La Tempesta | Il Teatro degli Spiriti


“Siamo fatti della stessa sostanza di cui sono fatti i sogni; e nello spazio e nel tempo di un sogno è racchiusa la nostra breve vita.”



Con una delle frasi più iconiche del teatro di tutti i tempi, si apre il quarto atto dell’ultima commedia shakesperiana, La tempesta. Un’opera crepuscolare che è come un commiato alle scene, alla loro magia.

Nelle parole di Prospero non possiamo non intravedere il drammaturgo stesso, nascosto tra le pieghe della veste dell’adirato sovrano in esilio, l’intrepido mago. Colui che riuscì a domare gli spiriti dell’isola sconosciuta in cui fece naufragio, e in cui fu costretto insieme alla figlia Miranda prima a sopravvivere, poi a regnare, con tutta l’ambivalenza crudele che tale ruolo comporta.


Ogni artista, ogni creatore e creatrice hanno esperienza del dolce-amaro duettare con la parte più oscura, e tirannica, della propria ispirazione. Un tema tragico, che svela i termini – crudeli, disumani – del sacrificio. Per apprendere e dominare le proprie magie, Prospero ha un’intera biblioteca a disposizione; ma per farne pienamente uso, attualizzandole, ha dovuto schiavizzare gli spiriti prima liberi dell’isola, e tra tutti l’ariosә Ariel, una creatura che ci ricorda nostalgicamente il dispettoso Puck del Sogno di una notte di mezza estate, ma decisamente più potente. L’intimità ambivalente tra i due personaggi, nella messinscena di Alessandro Serra, è resa alla perfezione da Chiara Michelini (Ariel), che mesmerizza il pubblico con i suoi movimenti intangibili, e Marco Sgrosso (Prospero): la frizione vivace tra i due elementi, aria e pietra, accende un fuoco ipnotico, dal ritmo incalzante.


La tempesta_ ph Alessandro Serra
Foto: Alessandro Serra

Ariel è al tempo stesso la Musa, l’ispirazione, la creazione tramite cui il re può operare i propri sortilegi: anela la libertà dal proprio padrone ma, venuto il momento, ne soffre indicibilmente l’abbandono. Ariel è l’opera di Prospero: la ispira e la realizza al tempo stesso. Entrambi non possono fare a meno l’uno dell’altro, bisticciando e lusingandosi come una coppia d’innamorati.
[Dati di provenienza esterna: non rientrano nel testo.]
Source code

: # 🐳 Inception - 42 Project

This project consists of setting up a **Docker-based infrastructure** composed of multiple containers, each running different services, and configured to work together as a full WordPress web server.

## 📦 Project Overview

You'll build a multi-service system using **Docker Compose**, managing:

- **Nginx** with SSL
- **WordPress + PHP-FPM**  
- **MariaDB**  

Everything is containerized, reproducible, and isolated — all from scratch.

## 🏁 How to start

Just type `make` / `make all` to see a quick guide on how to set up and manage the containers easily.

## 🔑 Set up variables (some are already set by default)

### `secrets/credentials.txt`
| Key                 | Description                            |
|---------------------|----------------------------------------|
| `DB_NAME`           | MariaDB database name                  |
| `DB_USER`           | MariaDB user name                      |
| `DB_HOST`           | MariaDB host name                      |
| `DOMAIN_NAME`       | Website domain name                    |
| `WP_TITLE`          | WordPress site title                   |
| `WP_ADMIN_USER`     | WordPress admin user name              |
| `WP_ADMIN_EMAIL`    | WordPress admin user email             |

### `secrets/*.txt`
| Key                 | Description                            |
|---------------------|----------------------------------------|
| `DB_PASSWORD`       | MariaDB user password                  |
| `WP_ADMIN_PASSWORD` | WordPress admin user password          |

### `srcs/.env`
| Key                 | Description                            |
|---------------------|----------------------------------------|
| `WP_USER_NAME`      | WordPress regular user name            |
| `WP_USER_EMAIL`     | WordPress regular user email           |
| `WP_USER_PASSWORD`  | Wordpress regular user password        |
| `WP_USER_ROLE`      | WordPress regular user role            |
Entrambi sono consapevoli che perché un’opera nasca, e viva, un sacrificio deve essere compiuto. E a che prezzo avviene la rinuncia alla magia, alla creazione, da parte di Prospero: l’atteso ritorno alla vita che gli spetta, la vita “civilizzata”, comporta l’abbandono della propria arte, dei propri libri, e di Ariel.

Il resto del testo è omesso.